Oharai is a shrine town
Once a separate village, Oharai gained fame thanks to its location in front of Uji Bridge just outside the entrance to Ise-jingu Shrine's Inner Shrine.
Pilgrimages to sacred areas around Japan grew in popularity from the early 1600s with the end of the violent Sengoku civil war period. As Shinto's most sacred site, Ise-jingu Shrine was no exception.
Most commoners who lived far from Ise could not afford the journey, so communities would pool their resources and send a single villager to make the pilgrimage on their behalf. With the influx of worshippers came money for food, accommodation, and entertainment. Oharai still prospers as a pilgrimage center to this day.
Authentic atmosphere of a traditional Japanese town
Oharaimachi street features old-fashioned residences lining a stone-paved thoroughfare. Here you'll find an impressive array of Japanese cuisine, traditional craftwork, and an enormous variety of souvenirs. The street runs parallel to the Isuzu River, where broad paths along the banks make for a nice walk if you need a break from the seasonal crowds.
Local traditional cuisine
One of Oharaimachi's more popular specialties is akafuku, a mochi rice cake with an outer layer of sweet red bean paste. You might also want to try Ise udon, a soup with thick noodles served in a rich, dark broth. Tekone-zushi is also popular, featuring a bowl of rice topped with raw fish.
There are dozens of fascinating shops along Oharaimachi, selling everything from typical Japanese souvenirs to truly unique gifts, including honey made by bees kept right outside the store, beautifully carved statues made of stone, glass or crystal, and dried fish skins (get your camera ready).
Stop and see artisans plying their trade at traditional workshops along the way.

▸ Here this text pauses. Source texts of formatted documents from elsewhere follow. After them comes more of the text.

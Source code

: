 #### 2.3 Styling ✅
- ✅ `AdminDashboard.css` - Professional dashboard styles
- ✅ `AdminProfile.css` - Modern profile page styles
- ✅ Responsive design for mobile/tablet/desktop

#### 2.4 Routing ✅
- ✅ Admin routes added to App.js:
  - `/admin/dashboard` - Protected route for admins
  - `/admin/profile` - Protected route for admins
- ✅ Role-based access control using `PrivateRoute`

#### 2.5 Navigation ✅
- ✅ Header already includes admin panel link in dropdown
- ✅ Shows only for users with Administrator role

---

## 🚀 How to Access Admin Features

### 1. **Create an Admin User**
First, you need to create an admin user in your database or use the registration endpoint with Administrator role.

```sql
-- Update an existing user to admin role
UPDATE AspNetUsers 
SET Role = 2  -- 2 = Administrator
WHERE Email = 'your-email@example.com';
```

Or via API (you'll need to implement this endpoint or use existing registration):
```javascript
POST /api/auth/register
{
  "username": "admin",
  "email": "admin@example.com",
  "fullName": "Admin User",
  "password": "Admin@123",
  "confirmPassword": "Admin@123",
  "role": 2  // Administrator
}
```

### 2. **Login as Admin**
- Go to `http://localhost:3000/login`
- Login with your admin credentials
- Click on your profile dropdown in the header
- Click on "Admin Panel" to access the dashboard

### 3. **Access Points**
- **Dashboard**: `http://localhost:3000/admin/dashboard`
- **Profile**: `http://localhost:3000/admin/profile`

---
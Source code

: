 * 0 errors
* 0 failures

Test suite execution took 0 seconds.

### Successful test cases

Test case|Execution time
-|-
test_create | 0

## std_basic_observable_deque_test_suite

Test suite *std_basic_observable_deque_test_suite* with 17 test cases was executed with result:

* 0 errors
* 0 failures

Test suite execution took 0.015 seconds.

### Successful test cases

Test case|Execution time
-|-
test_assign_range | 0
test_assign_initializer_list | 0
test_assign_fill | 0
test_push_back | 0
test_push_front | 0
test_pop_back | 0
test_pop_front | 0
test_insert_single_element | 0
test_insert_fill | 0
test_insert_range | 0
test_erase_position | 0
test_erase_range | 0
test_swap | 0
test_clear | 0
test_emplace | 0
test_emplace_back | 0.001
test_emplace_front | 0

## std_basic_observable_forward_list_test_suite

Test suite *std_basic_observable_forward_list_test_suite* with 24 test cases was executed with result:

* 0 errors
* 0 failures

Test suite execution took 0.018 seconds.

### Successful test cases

Halfway down Oharaimachi, Okage Yokocho is a small, picturesque district that recreates the traditional streets of Japan in the days when it was ruled by the shogun.
Witness the monthly early-morning pilgrimage
Tsuitachi Mairi, or the "First Day Pilgrimage," takes place on the first of every month. Worshippers wake up early to visit Ise-jingu Shrine and pray for health, wealth, and bountiful harvests. Several shops in Oharaimachi open early in the morning to serve special fare for the occasion. Don't miss the morning market in the area that is open until 8:00 a.m.